Saved entries:
——————————
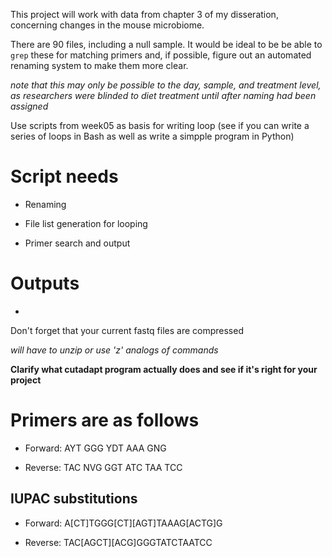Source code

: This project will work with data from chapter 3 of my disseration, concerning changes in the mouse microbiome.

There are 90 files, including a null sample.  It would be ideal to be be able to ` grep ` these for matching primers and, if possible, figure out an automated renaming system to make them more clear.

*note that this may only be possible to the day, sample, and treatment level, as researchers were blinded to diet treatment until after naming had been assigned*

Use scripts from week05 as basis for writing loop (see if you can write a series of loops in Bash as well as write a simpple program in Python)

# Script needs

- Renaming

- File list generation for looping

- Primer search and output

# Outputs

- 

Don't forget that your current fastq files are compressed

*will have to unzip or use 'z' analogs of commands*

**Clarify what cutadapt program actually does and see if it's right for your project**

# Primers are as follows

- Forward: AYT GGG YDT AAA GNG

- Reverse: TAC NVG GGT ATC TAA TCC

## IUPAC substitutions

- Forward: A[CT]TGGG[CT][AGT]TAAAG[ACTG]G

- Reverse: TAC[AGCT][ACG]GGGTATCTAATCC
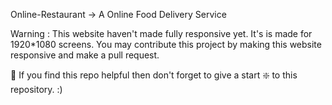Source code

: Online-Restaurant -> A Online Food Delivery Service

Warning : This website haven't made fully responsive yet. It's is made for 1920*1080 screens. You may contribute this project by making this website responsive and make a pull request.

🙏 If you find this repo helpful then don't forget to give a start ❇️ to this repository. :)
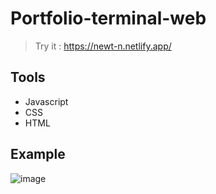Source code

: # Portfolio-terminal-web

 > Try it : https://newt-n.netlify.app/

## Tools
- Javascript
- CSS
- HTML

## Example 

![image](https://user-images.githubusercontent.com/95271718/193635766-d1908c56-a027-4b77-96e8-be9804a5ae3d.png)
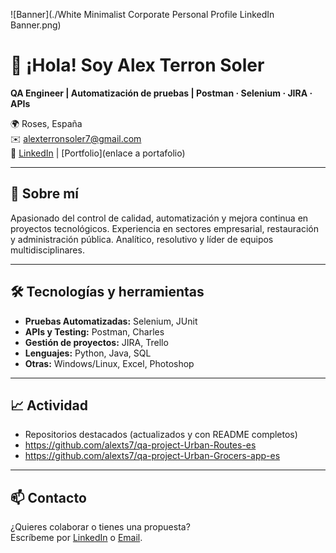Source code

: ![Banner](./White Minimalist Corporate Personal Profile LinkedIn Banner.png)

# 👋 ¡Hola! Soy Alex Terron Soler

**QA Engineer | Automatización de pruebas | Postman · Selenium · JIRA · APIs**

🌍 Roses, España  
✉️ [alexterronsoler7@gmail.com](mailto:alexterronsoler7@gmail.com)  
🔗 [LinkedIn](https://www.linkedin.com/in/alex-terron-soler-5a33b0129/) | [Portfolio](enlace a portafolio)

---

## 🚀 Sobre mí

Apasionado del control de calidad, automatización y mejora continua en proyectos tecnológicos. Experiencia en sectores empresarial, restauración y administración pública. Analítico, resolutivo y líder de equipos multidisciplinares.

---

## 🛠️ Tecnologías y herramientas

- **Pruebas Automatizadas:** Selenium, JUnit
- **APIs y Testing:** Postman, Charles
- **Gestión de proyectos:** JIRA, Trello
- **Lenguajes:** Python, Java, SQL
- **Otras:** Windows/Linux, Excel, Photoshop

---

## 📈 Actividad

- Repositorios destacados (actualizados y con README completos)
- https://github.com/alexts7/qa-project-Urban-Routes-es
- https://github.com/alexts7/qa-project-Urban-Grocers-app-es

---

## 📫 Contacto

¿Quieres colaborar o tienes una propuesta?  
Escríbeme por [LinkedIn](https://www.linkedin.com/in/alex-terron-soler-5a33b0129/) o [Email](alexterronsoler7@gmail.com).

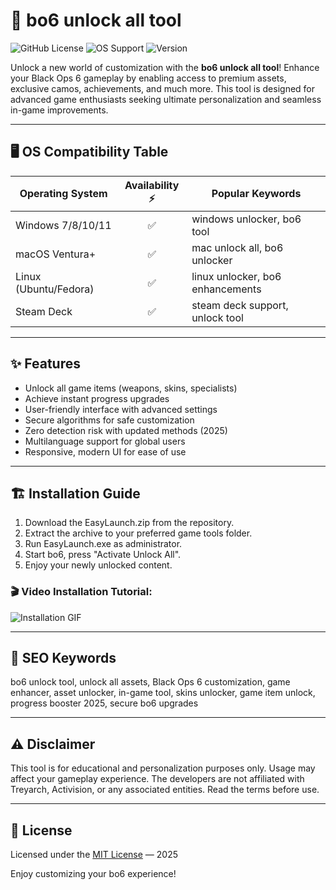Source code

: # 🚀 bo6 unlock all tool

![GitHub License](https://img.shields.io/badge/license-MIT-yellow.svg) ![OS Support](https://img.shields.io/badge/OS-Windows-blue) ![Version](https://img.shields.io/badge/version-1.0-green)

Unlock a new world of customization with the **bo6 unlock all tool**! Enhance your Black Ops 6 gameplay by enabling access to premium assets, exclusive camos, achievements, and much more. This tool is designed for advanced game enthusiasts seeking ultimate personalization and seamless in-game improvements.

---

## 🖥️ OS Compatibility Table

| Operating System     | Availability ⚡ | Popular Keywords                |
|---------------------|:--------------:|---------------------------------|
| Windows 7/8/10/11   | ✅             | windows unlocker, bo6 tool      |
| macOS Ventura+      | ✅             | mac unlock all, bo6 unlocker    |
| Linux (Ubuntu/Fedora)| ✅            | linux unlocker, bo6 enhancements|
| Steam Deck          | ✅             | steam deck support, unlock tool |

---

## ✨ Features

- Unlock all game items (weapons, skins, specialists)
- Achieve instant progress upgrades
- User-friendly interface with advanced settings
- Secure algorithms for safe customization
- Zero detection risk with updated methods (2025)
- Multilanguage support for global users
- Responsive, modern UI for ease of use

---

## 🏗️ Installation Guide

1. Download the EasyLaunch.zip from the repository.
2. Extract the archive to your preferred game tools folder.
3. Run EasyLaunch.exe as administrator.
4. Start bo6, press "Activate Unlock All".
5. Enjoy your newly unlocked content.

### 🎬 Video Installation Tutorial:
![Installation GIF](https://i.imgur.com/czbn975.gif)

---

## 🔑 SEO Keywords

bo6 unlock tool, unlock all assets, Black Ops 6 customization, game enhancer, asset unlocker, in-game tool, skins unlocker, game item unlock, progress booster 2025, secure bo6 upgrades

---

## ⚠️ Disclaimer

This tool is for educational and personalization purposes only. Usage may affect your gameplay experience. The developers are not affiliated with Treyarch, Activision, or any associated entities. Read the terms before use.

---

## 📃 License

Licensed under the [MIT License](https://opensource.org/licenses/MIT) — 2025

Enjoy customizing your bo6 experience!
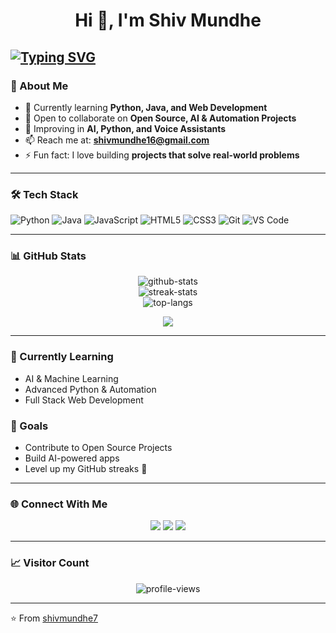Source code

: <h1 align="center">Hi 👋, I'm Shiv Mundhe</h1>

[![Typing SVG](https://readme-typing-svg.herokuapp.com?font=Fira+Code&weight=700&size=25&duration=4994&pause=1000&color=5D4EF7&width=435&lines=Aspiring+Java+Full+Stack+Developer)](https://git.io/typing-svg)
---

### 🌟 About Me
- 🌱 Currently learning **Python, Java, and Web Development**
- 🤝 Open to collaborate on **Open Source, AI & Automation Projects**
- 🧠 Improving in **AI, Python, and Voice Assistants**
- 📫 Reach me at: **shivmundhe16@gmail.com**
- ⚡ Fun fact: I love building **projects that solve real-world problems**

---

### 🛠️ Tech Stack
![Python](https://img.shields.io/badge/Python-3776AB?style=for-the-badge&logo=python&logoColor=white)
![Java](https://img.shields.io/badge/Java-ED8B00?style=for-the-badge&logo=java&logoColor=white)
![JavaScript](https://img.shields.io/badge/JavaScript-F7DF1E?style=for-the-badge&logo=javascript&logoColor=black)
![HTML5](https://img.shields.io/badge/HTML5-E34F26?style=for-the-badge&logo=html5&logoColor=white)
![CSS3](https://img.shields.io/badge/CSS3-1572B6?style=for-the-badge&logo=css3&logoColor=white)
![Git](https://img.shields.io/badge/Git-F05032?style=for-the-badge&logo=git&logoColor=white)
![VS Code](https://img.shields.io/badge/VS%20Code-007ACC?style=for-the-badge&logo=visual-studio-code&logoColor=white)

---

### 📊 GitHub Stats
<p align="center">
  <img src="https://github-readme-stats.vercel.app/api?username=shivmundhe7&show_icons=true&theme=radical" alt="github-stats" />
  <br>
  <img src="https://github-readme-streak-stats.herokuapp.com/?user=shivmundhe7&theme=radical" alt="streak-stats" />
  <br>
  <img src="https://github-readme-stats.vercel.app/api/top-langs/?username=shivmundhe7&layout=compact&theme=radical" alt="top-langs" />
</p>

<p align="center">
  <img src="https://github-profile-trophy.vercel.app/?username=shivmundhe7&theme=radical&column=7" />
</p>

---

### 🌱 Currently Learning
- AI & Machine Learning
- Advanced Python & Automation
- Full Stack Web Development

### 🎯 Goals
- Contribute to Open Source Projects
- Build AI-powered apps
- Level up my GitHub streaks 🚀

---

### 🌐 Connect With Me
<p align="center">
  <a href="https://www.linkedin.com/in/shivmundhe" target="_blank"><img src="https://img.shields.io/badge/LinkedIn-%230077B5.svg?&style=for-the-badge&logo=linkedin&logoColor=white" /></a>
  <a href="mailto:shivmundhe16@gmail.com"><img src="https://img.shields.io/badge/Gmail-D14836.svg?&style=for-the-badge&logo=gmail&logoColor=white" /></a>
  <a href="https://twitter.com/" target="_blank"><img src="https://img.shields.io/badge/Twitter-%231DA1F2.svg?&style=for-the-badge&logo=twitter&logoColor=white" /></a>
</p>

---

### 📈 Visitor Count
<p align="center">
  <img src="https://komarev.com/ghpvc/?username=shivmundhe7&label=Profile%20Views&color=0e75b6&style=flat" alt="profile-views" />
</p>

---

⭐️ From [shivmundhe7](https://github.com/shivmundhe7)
——————————
§ WORK ORDER
Nothing but the lines above from the line with "## 📃 License" up to and including the line with "### 🌟 About Me" should be returned, exactly as written and without pictures.

§ RESPONSE AREA
## 📃 License

Licensed under the [MIT License](https://opensource.org/licenses/MIT) — 2025

Enjoy customizing your bo6 experience!
Source code

: <h1 align="center">Hi 👋, I'm Shiv Mundhe</h1>

[![Typing SVG](https://readme-typing-svg.herokuapp.com?font=Fira+Code&weight=700&size=25&duration=4994&pause=1000&color=5D4EF7&width=435&lines=Aspiring+Java+Full+Stack+Developer)](https://git.io/typing-svg)
---

### 🌟 About Me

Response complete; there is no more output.